DATA UNDER STUDY:
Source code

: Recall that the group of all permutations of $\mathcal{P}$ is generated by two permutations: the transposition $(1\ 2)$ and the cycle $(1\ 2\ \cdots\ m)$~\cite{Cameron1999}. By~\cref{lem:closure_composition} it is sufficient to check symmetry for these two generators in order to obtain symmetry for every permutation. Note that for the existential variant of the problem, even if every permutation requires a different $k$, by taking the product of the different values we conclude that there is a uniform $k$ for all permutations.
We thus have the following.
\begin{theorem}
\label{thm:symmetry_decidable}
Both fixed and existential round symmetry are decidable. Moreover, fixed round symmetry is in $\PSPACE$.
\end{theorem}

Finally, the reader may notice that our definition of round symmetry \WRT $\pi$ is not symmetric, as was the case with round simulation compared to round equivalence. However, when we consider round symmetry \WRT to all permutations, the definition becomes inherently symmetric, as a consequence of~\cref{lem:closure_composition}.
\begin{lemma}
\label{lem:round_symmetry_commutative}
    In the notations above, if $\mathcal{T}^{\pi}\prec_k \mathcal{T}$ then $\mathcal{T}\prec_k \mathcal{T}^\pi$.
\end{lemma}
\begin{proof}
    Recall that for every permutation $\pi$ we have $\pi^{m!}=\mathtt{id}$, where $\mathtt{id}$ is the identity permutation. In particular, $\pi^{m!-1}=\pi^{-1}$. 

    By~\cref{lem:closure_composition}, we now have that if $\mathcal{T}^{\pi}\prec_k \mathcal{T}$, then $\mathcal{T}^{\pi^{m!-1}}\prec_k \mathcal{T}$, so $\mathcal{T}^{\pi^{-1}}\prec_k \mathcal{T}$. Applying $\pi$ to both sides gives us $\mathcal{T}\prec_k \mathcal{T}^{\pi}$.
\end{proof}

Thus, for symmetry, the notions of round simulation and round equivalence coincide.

---

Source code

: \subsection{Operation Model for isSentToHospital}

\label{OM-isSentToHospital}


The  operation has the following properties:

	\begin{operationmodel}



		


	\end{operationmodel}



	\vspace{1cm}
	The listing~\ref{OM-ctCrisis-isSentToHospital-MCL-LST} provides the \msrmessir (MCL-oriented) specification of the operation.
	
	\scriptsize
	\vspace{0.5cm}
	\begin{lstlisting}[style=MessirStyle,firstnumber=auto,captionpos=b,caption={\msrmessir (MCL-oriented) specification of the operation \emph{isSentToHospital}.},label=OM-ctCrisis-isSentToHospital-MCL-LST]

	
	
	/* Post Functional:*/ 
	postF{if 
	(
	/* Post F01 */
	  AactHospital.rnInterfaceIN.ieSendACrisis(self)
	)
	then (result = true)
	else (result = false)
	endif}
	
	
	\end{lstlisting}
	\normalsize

GOAL OF THE EXERCISE:
Your answer should consist only of the lines above between the line holding "we now have" and the line holding "Thus, for symmetry, the", inclusive, each transcribed exactly.

EXERCISE ANSWER:
    By~\cref{lem:closure_composition}, we now have that if $\mathcal{T}^{\pi}\prec_k \mathcal{T}$, then $\mathcal{T}^{\pi^{m!-1}}\prec_k \mathcal{T}$, so $\mathcal{T}^{\pi^{-1}}\prec_k \mathcal{T}$. Applying $\pi$ to both sides gives us $\mathcal{T}\prec_k \mathcal{T}^{\pi}$.
\end{proof}

Thus, for symmetry, the notions of round simulation and round equivalence coincide.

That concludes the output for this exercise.